(Records contained in a dataset)
■ ■ ■ ■

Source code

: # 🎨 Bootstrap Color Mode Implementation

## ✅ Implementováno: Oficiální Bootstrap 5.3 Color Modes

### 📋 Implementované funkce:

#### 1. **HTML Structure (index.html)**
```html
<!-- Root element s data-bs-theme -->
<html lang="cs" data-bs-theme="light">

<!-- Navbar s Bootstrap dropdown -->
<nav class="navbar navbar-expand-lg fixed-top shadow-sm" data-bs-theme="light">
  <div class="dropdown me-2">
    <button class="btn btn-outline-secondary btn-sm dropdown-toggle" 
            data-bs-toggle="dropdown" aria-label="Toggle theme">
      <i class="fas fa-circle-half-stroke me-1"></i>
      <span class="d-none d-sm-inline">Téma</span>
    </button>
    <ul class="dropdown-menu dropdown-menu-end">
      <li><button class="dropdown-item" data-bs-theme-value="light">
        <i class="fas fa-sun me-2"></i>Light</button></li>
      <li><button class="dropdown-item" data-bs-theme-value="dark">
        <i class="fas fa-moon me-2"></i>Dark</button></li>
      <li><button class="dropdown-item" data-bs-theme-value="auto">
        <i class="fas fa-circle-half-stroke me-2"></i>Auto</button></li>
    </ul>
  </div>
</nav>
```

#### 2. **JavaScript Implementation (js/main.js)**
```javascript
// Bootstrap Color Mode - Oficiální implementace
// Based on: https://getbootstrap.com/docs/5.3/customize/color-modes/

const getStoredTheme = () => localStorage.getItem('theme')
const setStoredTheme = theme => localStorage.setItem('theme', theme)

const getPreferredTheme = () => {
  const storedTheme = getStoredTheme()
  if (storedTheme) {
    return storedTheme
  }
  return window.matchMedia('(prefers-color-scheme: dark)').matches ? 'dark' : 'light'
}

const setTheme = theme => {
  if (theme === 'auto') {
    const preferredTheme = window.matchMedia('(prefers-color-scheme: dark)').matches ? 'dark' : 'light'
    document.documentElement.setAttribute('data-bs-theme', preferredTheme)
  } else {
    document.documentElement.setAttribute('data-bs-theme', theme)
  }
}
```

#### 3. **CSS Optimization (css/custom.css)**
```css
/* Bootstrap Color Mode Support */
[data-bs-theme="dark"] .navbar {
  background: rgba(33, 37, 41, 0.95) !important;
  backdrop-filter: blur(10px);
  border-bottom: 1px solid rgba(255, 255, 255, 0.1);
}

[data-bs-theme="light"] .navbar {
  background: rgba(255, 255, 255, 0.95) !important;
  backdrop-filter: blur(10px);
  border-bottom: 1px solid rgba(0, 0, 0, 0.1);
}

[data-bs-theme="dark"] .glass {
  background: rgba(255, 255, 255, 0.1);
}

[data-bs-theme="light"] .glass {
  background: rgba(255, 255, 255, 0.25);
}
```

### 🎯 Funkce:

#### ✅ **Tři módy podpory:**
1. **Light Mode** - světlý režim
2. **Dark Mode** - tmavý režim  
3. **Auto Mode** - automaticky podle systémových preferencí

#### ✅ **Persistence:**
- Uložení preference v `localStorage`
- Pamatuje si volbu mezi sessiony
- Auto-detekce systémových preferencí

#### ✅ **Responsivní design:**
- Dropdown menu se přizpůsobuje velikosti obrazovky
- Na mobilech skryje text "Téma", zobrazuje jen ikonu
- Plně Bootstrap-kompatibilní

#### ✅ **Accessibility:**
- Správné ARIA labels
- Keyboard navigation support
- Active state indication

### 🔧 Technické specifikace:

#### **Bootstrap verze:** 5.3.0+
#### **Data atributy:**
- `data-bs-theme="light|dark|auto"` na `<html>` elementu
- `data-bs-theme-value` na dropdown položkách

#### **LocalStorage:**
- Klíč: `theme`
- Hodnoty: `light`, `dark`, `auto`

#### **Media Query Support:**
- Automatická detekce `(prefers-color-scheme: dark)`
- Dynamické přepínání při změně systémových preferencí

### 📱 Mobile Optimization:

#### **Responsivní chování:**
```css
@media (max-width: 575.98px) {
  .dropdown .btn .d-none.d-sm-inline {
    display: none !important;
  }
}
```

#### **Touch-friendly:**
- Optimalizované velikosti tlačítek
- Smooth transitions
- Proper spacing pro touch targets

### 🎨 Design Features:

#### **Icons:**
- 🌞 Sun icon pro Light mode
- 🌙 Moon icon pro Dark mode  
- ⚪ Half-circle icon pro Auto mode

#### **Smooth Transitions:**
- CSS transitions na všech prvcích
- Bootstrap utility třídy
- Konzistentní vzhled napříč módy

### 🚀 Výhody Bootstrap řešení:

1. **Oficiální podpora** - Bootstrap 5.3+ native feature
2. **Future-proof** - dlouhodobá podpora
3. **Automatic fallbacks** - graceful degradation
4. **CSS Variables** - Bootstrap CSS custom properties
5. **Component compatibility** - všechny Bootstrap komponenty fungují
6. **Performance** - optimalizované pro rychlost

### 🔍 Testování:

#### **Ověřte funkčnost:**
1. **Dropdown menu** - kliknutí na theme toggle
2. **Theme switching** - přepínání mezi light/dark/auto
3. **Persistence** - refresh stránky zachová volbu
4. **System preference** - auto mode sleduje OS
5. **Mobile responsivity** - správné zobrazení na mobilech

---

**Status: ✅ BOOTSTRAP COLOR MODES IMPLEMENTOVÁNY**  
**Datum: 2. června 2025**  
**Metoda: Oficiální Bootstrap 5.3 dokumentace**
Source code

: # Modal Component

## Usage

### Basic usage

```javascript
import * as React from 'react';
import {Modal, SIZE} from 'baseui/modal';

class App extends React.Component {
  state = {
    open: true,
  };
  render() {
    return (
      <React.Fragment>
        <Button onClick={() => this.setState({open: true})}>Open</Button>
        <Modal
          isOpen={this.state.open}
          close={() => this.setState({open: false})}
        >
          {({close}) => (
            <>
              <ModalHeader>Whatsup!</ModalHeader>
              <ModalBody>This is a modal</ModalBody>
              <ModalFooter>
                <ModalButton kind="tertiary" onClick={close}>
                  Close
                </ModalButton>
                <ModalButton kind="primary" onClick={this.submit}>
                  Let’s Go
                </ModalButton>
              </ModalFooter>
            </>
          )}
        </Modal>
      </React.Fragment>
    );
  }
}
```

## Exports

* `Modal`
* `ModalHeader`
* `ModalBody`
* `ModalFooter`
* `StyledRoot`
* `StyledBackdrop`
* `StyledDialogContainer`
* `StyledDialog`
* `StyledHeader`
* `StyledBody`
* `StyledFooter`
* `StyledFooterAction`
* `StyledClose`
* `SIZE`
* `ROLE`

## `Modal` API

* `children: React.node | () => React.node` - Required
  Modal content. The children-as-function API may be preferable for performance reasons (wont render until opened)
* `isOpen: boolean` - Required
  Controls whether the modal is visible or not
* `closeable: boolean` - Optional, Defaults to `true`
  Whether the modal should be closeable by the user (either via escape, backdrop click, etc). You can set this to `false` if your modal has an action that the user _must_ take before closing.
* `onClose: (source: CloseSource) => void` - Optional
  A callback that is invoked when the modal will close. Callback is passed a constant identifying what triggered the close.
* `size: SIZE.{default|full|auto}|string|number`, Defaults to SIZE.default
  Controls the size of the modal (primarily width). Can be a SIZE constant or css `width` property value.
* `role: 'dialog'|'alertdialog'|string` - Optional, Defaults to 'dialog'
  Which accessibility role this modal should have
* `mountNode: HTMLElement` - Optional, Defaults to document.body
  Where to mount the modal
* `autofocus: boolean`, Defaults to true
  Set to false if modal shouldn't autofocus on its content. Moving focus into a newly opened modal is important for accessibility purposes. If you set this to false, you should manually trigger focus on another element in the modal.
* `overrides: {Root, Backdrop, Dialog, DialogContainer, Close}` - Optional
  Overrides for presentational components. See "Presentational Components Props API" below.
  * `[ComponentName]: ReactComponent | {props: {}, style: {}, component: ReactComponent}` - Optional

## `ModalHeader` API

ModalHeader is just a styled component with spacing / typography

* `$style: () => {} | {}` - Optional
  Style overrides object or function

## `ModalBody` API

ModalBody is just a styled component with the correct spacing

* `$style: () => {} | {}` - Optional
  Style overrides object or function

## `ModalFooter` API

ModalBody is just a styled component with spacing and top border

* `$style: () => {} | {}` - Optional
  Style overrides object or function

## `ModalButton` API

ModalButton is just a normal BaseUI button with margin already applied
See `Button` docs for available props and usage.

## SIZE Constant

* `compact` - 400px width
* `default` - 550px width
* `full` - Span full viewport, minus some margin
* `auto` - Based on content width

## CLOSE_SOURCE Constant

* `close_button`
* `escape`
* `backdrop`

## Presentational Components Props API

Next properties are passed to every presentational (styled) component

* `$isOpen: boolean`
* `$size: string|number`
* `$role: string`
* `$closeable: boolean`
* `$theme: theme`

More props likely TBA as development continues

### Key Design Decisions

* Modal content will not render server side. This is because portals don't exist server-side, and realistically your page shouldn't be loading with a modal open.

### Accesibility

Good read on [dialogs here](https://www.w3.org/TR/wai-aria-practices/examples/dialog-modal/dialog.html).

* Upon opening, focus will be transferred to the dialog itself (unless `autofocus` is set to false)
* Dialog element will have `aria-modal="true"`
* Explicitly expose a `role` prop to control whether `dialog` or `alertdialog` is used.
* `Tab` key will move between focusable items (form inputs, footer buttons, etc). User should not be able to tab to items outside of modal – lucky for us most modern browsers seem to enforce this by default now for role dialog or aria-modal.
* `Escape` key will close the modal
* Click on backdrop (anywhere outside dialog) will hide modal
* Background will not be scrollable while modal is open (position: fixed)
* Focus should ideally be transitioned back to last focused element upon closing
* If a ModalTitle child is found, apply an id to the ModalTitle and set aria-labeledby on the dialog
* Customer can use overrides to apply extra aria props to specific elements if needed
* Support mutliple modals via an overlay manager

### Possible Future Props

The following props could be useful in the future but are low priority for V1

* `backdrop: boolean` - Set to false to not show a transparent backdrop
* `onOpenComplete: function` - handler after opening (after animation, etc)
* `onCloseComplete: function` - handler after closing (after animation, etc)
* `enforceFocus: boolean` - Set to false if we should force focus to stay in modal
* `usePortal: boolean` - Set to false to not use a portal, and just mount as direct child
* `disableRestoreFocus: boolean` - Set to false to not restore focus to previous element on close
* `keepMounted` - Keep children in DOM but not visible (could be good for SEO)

■ ■ ■ ■

Tally the lines of the records holding the word "spacing", then state only the tally.

4